The input below:
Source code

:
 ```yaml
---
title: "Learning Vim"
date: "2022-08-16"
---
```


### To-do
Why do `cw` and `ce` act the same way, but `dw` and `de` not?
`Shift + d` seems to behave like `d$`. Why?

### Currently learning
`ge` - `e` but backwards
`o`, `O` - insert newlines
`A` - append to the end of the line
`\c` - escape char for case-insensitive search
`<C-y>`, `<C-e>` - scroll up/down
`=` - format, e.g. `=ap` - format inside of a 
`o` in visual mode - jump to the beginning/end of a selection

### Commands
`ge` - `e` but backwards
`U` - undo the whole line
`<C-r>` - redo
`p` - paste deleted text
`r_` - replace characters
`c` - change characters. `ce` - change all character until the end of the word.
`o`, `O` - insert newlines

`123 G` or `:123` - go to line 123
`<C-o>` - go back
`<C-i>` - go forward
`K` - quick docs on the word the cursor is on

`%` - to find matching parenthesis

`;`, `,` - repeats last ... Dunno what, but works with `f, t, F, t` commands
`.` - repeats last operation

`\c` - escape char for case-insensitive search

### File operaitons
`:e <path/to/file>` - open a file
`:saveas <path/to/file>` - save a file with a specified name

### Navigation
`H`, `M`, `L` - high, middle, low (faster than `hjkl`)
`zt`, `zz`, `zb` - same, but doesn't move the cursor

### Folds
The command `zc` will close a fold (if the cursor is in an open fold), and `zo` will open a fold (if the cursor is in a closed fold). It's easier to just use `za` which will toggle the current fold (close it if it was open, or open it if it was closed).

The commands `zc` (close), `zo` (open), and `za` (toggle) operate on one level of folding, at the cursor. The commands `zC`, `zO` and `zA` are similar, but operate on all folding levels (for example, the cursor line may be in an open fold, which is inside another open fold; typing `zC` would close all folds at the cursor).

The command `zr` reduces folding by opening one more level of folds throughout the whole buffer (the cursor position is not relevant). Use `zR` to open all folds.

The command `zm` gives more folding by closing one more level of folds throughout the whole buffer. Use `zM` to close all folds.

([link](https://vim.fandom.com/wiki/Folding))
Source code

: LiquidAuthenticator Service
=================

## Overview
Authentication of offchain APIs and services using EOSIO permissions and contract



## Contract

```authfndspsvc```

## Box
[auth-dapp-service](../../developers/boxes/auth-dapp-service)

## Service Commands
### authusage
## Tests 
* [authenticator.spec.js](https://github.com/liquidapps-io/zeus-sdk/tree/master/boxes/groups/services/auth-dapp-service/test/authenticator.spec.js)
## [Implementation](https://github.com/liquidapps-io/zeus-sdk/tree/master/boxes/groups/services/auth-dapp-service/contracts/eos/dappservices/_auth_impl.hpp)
End of The input.
Exercise aim. From the listing above, the lines starting with the one that has "- scroll up/down" and running through the one that has "at the cursor)." should be copied exactly, ends included.

Output for this task.
`<C-y>`, `<C-e>` - scroll up/down
`=` - format, e.g. `=ap` - format inside of a 
`o` in visual mode - jump to the beginning/end of a selection

### Commands
`ge` - `e` but backwards
`U` - undo the whole line
`<C-r>` - redo
`p` - paste deleted text
`r_` - replace characters
`c` - change characters. `ce` - change all character until the end of the word.
`o`, `O` - insert newlines

`123 G` or `:123` - go to line 123
`<C-o>` - go back
`<C-i>` - go forward
`K` - quick docs on the word the cursor is on

`%` - to find matching parenthesis

`;`, `,` - repeats last ... Dunno what, but works with `f, t, F, t` commands
`.` - repeats last operation

`\c` - escape char for case-insensitive search

### File operaitons
`:e <path/to/file>` - open a file
`:saveas <path/to/file>` - save a file with a specified name

### Navigation
`H`, `M`, `L` - high, middle, low (faster than `hjkl`)
`zt`, `zz`, `zb` - same, but doesn't move the cursor

### Folds
The command `zc` will close a fold (if the cursor is in an open fold), and `zo` will open a fold (if the cursor is in a closed fold). It's easier to just use `za` which will toggle the current fold (close it if it was open, or open it if it was closed).

The commands `zc` (close), `zo` (open), and `za` (toggle) operate on one level of folding, at the cursor. The commands `zC`, `zO` and `zA` are similar, but operate on all folding levels (for example, the cursor line may be in an open fold, which is inside another open fold; typing `zC` would close all folds at the cursor).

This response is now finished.